____ DATA PROVIDED

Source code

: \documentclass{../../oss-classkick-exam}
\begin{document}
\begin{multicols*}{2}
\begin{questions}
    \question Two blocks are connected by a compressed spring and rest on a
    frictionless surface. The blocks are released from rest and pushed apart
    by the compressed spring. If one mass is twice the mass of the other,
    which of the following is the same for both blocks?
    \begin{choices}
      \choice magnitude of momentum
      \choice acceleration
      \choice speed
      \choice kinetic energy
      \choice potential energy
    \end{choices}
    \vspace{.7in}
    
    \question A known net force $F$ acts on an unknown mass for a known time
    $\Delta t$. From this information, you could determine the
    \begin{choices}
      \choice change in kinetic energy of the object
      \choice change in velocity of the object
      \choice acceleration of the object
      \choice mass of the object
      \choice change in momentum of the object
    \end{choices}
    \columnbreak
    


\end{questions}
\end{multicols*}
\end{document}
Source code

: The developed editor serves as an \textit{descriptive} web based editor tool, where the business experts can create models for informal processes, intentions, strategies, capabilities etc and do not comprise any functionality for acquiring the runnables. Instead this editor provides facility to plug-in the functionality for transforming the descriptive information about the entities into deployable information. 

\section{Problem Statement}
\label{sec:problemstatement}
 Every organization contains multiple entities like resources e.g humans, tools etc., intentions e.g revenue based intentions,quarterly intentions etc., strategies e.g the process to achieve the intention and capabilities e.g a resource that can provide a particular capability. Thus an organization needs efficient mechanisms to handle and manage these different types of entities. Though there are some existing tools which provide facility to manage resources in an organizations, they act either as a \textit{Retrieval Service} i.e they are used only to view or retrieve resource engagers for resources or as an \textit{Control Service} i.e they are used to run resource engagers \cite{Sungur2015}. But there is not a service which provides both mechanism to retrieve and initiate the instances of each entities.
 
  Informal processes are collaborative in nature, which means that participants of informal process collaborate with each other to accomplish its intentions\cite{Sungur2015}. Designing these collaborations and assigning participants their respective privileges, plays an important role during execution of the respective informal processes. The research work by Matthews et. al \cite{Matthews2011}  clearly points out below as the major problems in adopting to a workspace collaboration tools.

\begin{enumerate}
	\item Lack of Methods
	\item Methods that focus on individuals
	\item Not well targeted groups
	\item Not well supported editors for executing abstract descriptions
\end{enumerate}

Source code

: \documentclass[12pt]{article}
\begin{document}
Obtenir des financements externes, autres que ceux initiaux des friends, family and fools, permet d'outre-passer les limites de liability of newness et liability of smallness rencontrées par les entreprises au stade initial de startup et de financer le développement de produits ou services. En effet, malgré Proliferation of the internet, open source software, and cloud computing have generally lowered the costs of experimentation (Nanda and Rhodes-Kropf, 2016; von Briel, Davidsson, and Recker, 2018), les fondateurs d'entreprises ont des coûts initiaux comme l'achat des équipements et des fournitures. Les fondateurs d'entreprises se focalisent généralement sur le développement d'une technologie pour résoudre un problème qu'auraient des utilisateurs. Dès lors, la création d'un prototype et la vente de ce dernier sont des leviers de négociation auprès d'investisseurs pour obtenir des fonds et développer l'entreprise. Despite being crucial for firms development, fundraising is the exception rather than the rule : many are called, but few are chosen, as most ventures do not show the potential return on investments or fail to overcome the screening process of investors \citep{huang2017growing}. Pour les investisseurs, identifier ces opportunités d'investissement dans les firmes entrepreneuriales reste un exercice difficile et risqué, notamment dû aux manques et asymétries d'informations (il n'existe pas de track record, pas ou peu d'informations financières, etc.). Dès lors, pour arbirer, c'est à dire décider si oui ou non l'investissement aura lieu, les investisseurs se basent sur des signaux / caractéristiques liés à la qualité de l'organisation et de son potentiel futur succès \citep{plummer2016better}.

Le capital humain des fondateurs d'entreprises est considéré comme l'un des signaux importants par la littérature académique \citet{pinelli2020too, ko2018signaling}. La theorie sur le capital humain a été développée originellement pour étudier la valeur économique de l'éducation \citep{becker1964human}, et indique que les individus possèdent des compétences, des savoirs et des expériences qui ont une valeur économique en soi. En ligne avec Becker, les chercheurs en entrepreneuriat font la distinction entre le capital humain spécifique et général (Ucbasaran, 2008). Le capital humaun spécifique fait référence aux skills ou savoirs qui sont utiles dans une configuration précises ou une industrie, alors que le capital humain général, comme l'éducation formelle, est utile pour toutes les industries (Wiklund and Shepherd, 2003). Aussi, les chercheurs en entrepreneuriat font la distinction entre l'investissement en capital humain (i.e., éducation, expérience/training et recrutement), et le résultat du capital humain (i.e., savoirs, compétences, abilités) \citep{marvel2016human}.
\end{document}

________

Reproduce the entries exactly, but only from their first line to the line holding "frictionless surface. The", with that last line kept.

## OUTPUT OF THE EXERCISE
Source code

: \documentclass{../../oss-classkick-exam}
\begin{document}
\begin{multicols*}{2}
\begin{questions}
    \question Two blocks are connected by a compressed spring and rest on a
    frictionless surface. The blocks are released from rest and pushed apart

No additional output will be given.